INDIAN PRIME minister Manmohan Singh’s administration caved in to opposition pressure yesterday by suspending plans to open the $450 billion retail sector to foreign supermarkets like Walmart and Tesco.
Finance minister Pranab Mukherjee told parliament that foreign direct investment (FDI) was “suspended until a consensus is developed through consultations with various stakeholders”, rowing back on its earlier reiterations of implementing it at any cost. Mr Mukherjee declined to elaborate on how long that process would take or whether the policy would be implemented.
Sushma Swaraj, parliamentary leader of the main opposition Hindu nationalist Bharatiya Janata party which led the fight against FDI reform, gloated over its victory.

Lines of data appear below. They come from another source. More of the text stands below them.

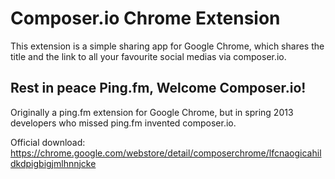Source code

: Composer.io Chrome Extension
==============

This extension is a simple sharing app for Google Chrome, which shares the title and the link to all your favourite social medias via composer.io.

Rest in peace Ping.fm, Welcome Composer.io!
--------------

Originally a ping.fm extension for Google Chrome, but in spring 2013 developers who missed ping.fm invented composer.io.

Official download: https://chrome.google.com/webstore/detail/composerchrome/lfcnaogicahildkdpigbigjmlhnnjcke
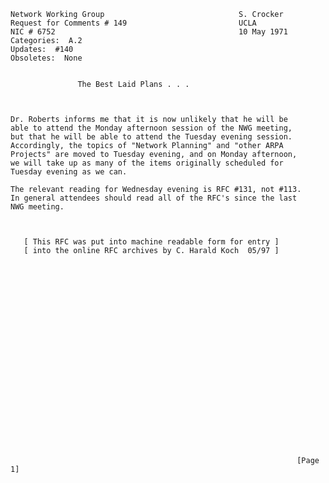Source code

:     Network Working Group                              S. Crocker
    Request for Comments # 149                         UCLA
    NIC # 6752                                         10 May 1971
    Categories:  A.2
    Updates:  #140
    Obsoletes:  None


                   The Best Laid Plans . . .



    Dr. Roberts informs me that it is now unlikely that he will be
    able to attend the Monday afternoon session of the NWG meeting,
    but that he will be able to attend the Tuesday evening session.
    Accordingly, the topics of "Network Planning" and "other ARPA
    Projects" are moved to Tuesday evening, and on Monday afternoon,
    we will take up as many of the items originally scheduled for
    Tuesday evening as we can.

    The relevant reading for Wednesday evening is RFC #131, not #113.
    In general attendees should read all of the RFC's since the last
    NWG meeting.



       [ This RFC was put into machine readable form for entry ]
       [ into the online RFC archives by C. Harald Koch  05/97 ]























                                                                    [Page 1]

“Bowing to popular sentiment is not a defeat for the government,” Ms Swaraj patronisingly said. “It is a great victory for democracy.”
Ruling Congress party MPs too admitted the pullback from FDI was a “damaging blow” to Mr Singh’s government. Last month, it had declared it would push through the reform.

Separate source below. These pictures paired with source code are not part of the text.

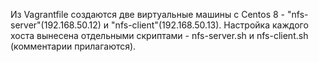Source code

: Из Vagrantfile создаются две виртуальные машины с Centos 8 - "nfs-server"(192.168.50.12) и "nfs-client"(192.168.50.13).
Настройка каждого хоста вынесена отдельными скриптами - nfs-server.sh и nfs-client.sh (комментарии прилагаются).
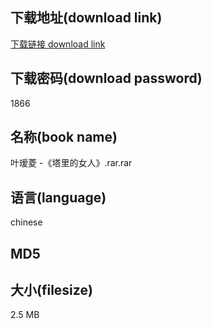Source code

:## 下载地址(download link)
[下载链接 download link](https://voluble-croquembouche-d321dc.netlify.app/?s=%E5%8F%B6%E7%91%B7%E8%8F%B1+-%E3%80%8A%E5%A1%94%E9%87%8C%E7%9A%84%E5%A5%B3%E4%BA%BA%E3%80%8B.rar)

## 下载密码(download password)
1866

## 名称(book name)
叶瑷菱 -《塔里的女人》.rar.rar

## 语言(language)
chinese

## MD5


## 大小(filesize)
2.5 MB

This renunciation also increases pressure on Mr Singh’s crisis-ridden government.
Market analysts said the FDI suspension was yet another example of the government’s policy paralysis and inconsistency that has made overseas investors apprehensive about India.
The initial decision to allow foreign companies to own 51 per cent of supermarkets in major cities and 100 per cent of single-brand stores was hailed by the local business community across India.
The government claimed that foreign retailers would ensure better prices for farmers by cutting out middlemen and upgrading the country’s road, storage and transportation infrastructure. It would also ensure lower prices for the consumers, create new jobs and reduce crop wastage. But opposition parties claimed it would signal the end of local mom-and-pop stores that are the heart of Indian retailing.